# I trimmed his fringe



## maplegum (Mar 10, 2011)

Poor Ruben couldn't see but I was really hesitant to cut his gorgeous hair. I loved it hanging in his eyes but I'm sure it wasn't so good for him. It's a shocking job but have a look at him! I can now see my boys gorgeous eyes without having to brush his hair back. If he was a girl, I would have just put hair clips or bows in it. 

Before










After


----------



## omgamandaa (Jan 16, 2012)

He looks gorgeous!!


----------



## wellerfeller (Jul 12, 2011)

He looks lovely.................its always lovely to see their eyes


----------



## Sezra (May 20, 2011)

What a sweety!  x


----------



## Pepster (Jul 22, 2011)

Good job  I love to ve able to see their pretty eyes


----------



## calli.h (Aug 29, 2011)

I did exactly the same thing to Arthur this weekend as his was really long too but chickened out of cutting it that short as he is having his 1st appoint at the groomers on Friday. Ruben suits it, youve done a good job!!


----------



## JoJo (Mar 2, 2011)

There you are ... what a lovely boy   

You did a great job ... and he can see you now


----------



## Soo (Dec 16, 2011)

What a sweet face he has, its lovely to be able to see it.

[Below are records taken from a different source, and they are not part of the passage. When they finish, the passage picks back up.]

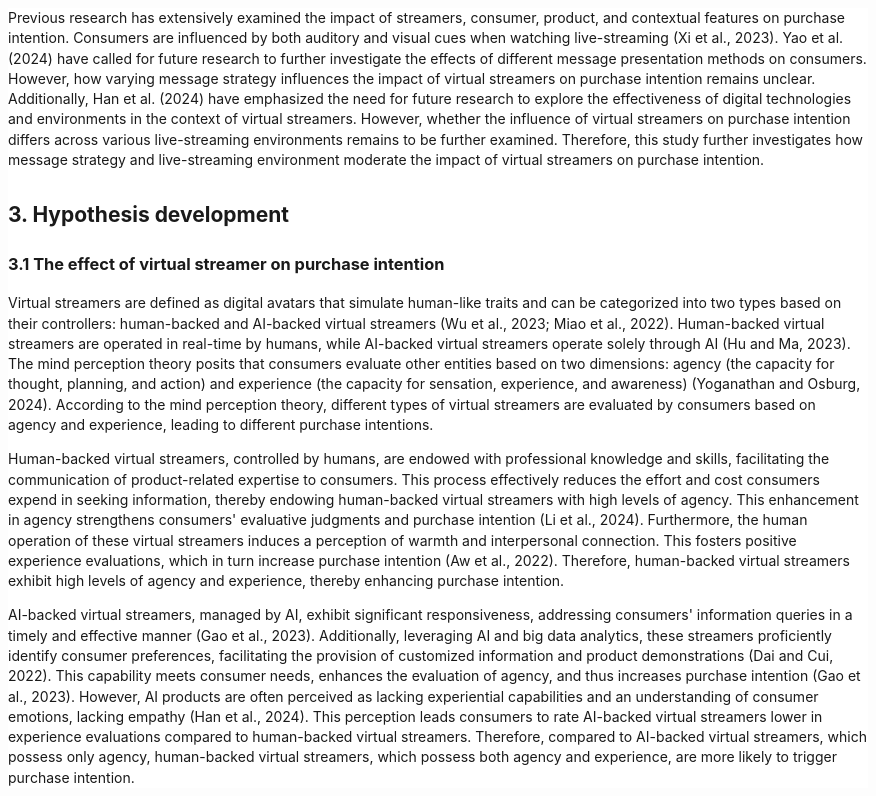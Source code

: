 Previous research has extensively examined the impact of streamers, consumer, product, and contextual features on purchase intention. Consumers are influenced by both auditory and visual cues when watching live-streaming (Xi et al., 2023). Yao et al. (2024) have called for future research to further investigate the effects of different message presentation methods on consumers. However, how varying message strategy influences the impact of virtual streamers on purchase intention remains unclear. Additionally, Han et al. (2024) have emphasized the need for future research to explore the effectiveness of digital technologies and environments in the context of virtual streamers. However, whether the influence of virtual streamers on purchase intention differs across various live-streaming environments remains to be further examined. Therefore, this study further investigates how message strategy and live-streaming environment moderate the impact of virtual streamers on purchase intention.

## 3. Hypothesis development

### 3.1 The effect of virtual streamer on purchase intention

Virtual streamers are defined as digital avatars that simulate human-like traits and can be categorized into two types based on their controllers: human-backed and AI-backed virtual streamers (Wu et al., 2023; Miao et al., 2022). Human-backed virtual streamers are operated in real-time by humans, while AI-backed virtual streamers operate solely through AI (Hu and Ma, 2023). The mind perception theory posits that consumers evaluate other entities based on two dimensions: agency (the capacity for thought, planning, and action) and experience (the capacity for sensation, experience, and awareness) (Yoganathan and Osburg, 2024). According to the mind perception theory, different types of virtual streamers are evaluated by consumers based on agency and experience, leading to different purchase intentions.








Human-backed virtual streamers, controlled by humans, are endowed with professional knowledge and skills, facilitating the communication of product-related expertise to consumers. This process effectively reduces the effort and cost consumers expend in seeking information, thereby endowing human-backed virtual streamers with high levels of agency. This enhancement in agency strengthens consumers' evaluative judgments and purchase intention (Li et al., 2024). Furthermore, the human operation of these virtual streamers induces a perception of warmth and interpersonal connection. This fosters positive experience evaluations, which in turn increase purchase intention (Aw et al., 2022). Therefore, human-backed virtual streamers exhibit high levels of agency and experience, thereby enhancing purchase intention.

AI-backed virtual streamers, managed by AI, exhibit significant responsiveness, addressing consumers' information queries in a timely and effective manner (Gao et al., 2023). Additionally, leveraging AI and big data analytics, these streamers proficiently identify consumer preferences, facilitating the provision of customized information and product demonstrations (Dai and Cui, 2022). This capability meets consumer needs, enhances the evaluation of agency, and thus increases purchase intention (Gao et al., 2023). However, AI products are often perceived as lacking experiential capabilities and an understanding of consumer emotions, lacking empathy (Han et al., 2024). This perception leads consumers to rate AI-backed virtual streamers lower in experience evaluations compared to human-backed virtual streamers. Therefore, compared to AI-backed virtual streamers, which possess only agency, human-backed virtual streamers, which possess both agency and experience, are more likely to trigger purchase intention.

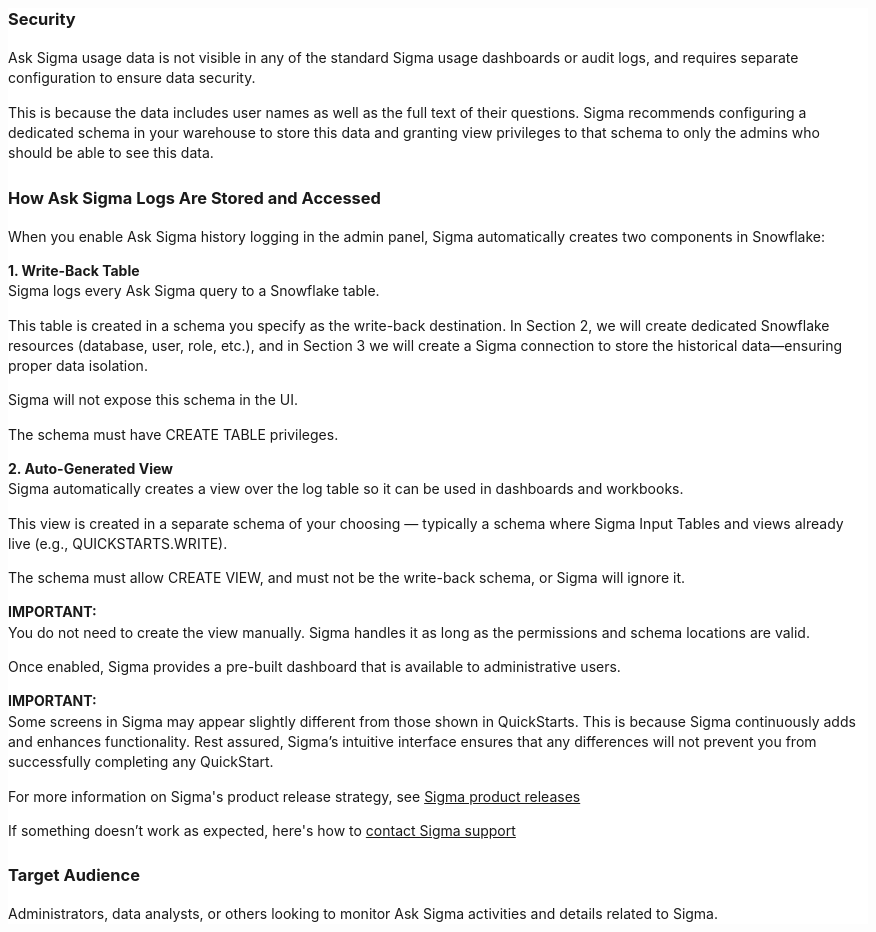 ### Security
Ask Sigma usage data is not visible in any of the standard Sigma usage dashboards or audit logs, and requires separate configuration to ensure data security.

This is because the data includes user names as well as the full text of their questions. Sigma recommends configuring a dedicated schema in your warehouse to store this data and granting view privileges to that schema to only the admins who should be able to see this data.

### How Ask Sigma Logs Are Stored and Accessed
When you enable Ask Sigma history logging in the admin panel, Sigma automatically creates two components in Snowflake:

**1. Write-Back Table**<br>
Sigma logs every Ask Sigma query to a Snowflake table.

This table is created in a schema you specify as the write-back destination. In Section 2, we will create dedicated Snowflake resources (database, user, role, etc.), and in Section 3 we will create a Sigma connection to store the historical data—ensuring proper data isolation.

Sigma will not expose this schema in the UI.

The schema must have CREATE TABLE privileges.

**2. Auto-Generated View**<br>
Sigma automatically creates a view over the log table so it can be used in dashboards and workbooks.

This view is created in a separate schema of your choosing — typically a schema where Sigma Input Tables and views already live (e.g., QUICKSTARTS.WRITE).

The schema must allow CREATE VIEW, and must not be the write-back schema, or Sigma will ignore it.

<aside class="positive">
<strong>IMPORTANT:</strong><br> You do not need to create the view manually. Sigma handles it as long as the permissions and schema locations are valid.
</aside>

Once enabled, Sigma provides a pre-built dashboard that is available to administrative users.

<aside class="positive">
<strong>IMPORTANT:</strong><br> Some screens in Sigma may appear slightly different from those shown in QuickStarts. This is because Sigma continuously adds and enhances functionality. Rest assured, Sigma’s intuitive interface ensures that any differences will not prevent you from successfully completing any QuickStart.
</aside>

For more information on Sigma's product release strategy, see [Sigma product releases](https://help.sigmacomputing.com/docs/sigma-product-releases)

If something doesn’t work as expected, here's how to [contact Sigma support](https://help.sigmacomputing.com/docs/sigma-support)

### Target Audience
Administrators, data analysts, or others looking to monitor Ask Sigma activities and details related to Sigma.
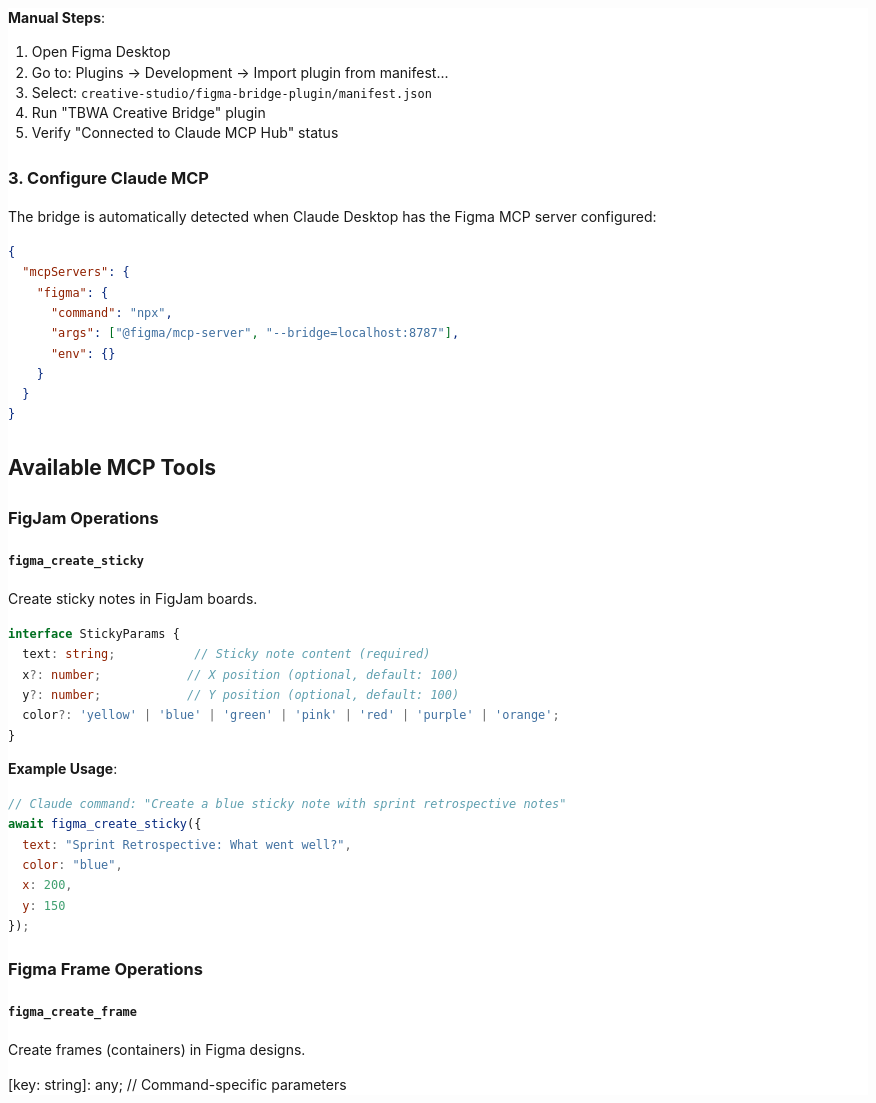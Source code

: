 **Manual Steps**:
1. Open Figma Desktop
2. Go to: Plugins → Development → Import plugin from manifest...
3. Select: `creative-studio/figma-bridge-plugin/manifest.json`
4. Run "TBWA Creative Bridge" plugin
5. Verify "Connected to Claude MCP Hub" status

### 3. Configure Claude MCP

The bridge is automatically detected when Claude Desktop has the Figma MCP server configured:

```json
{
  "mcpServers": {
    "figma": {
      "command": "npx",
      "args": ["@figma/mcp-server", "--bridge=localhost:8787"],
      "env": {}
    }
  }
}
```

## Available MCP Tools

### FigJam Operations

#### `figma_create_sticky`
Create sticky notes in FigJam boards.

```typescript
interface StickyParams {
  text: string;           // Sticky note content (required)
  x?: number;            // X position (optional, default: 100)
  y?: number;            // Y position (optional, default: 100) 
  color?: 'yellow' | 'blue' | 'green' | 'pink' | 'red' | 'purple' | 'orange';
}
```

**Example Usage**:
```javascript
// Claude command: "Create a blue sticky note with sprint retrospective notes"
await figma_create_sticky({
  text: "Sprint Retrospective: What went well?",
  color: "blue",
  x: 200,
  y: 150
});
```

### Figma Frame Operations

#### `figma_create_frame`
Create frames (containers) in Figma designs.


  [key: string]: any;   // Command-specific parameters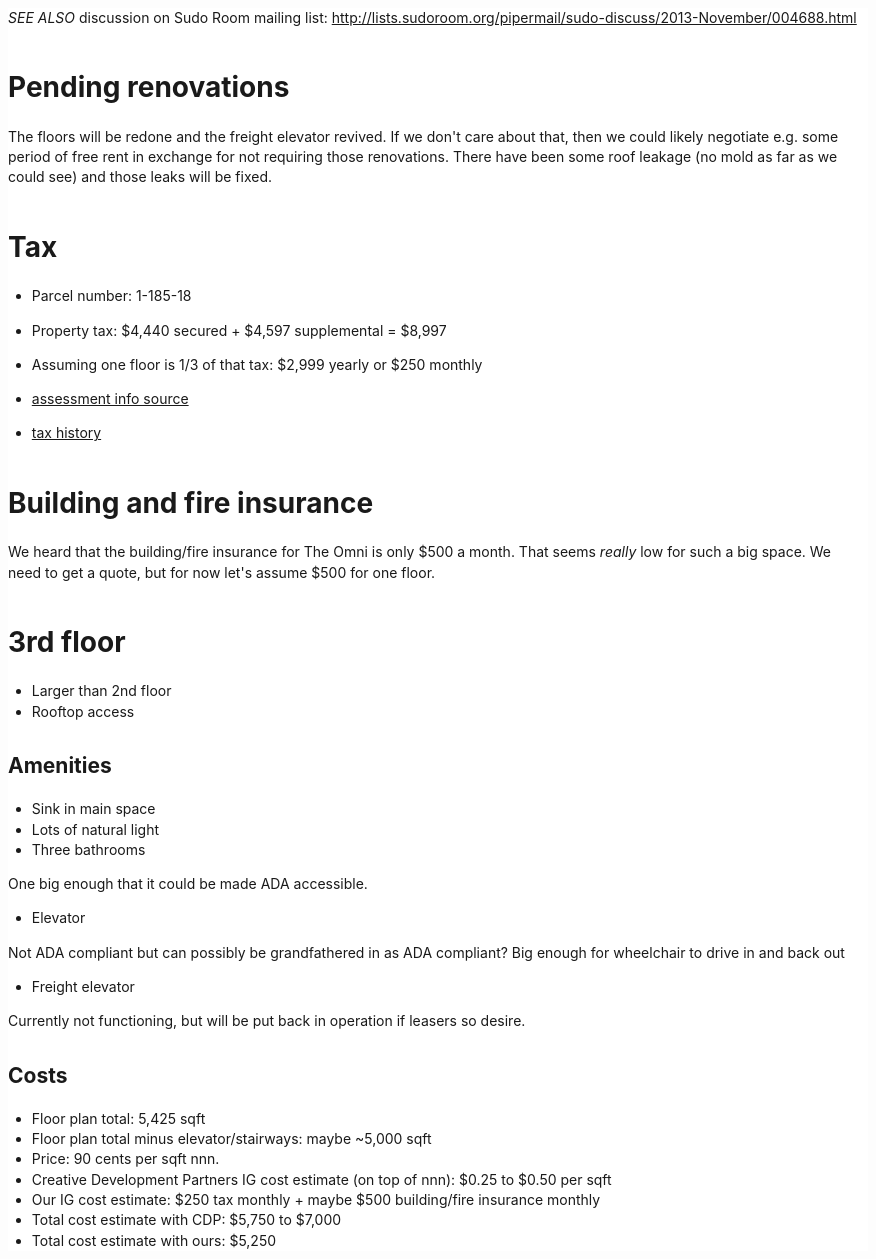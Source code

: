 *SEE ALSO* discussion on Sudo Room mailing list: <http://lists.sudoroom.org/pipermail/sudo-discuss/2013-November/004688.html>

Pending renovations
===================

The floors will be redone and the freight elevator revived. If we don't care about that, then we could likely negotiate e.g. some period of free rent in exchange for not requiring those renovations. There have been some roof leakage (no mold as far as we could see) and those leaks will be fixed.

Tax
===

-   Parcel number: 1-185-18



-   Property tax: $4,440 secured + $4,597 supplemental = $8,997
-   Assuming one floor is 1/3 of that tax: $2,999 yearly or $250 monthly



-   [assessment info source](http://www.acgov.org/MS/prop/index.aspx?PRINT_PARCEL=1-185-18)
-   [tax history](https://www.acgov.org/propertytax/history.htm)

Building and fire insurance
===========================

We heard that the building/fire insurance for The Omni is only $500 a month. That seems _really_ low for such a big space. We need to get a quote, but for now let's assume $500 for one floor.

3rd floor
=========

-   Larger than 2nd floor
-   Rooftop access

Amenities
---------

-   Sink in main space
-   Lots of natural light
-   Three bathrooms


One big enough that it could be made ADA accessible.

-   Elevator


Not ADA compliant but can possibly be grandfathered in as ADA compliant? Big enough for wheelchair to drive in and back out

-   Freight elevator


Currently not functioning, but will be put back in operation if leasers so desire.

Costs
-----

-   Floor plan total: 5,425 sqft
-   Floor plan total minus elevator/stairways: maybe ~5,000 sqft
-   Price: 90 cents per sqft nnn.
-   Creative Development Partners IG cost estimate (on top of nnn): $0.25 to $0.50 per sqft
-   Our IG cost estimate: $250 tax monthly + maybe $500 building/fire insurance monthly
-   Total cost estimate with CDP: $5,750 to $7,000
-   Total cost estimate with ours: $5,250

Nice job!


----------



## karen55 (Jan 14, 2012)

What a bonnie face...he is a looker !


----------



## EvaClareEva (Oct 11, 2011)

He's got a lovely face xx


----------



## lady amanda (Nov 26, 2010)

awww now we can see!!! too cute!


----------



## Janev1000 (Oct 4, 2011)

You did a great job! - always nerve wracking trimming their face.


----------



## maplegum (Mar 10, 2011)

Thanks for the lovely compliments on Ruben. I think he looks gorgeous.


----------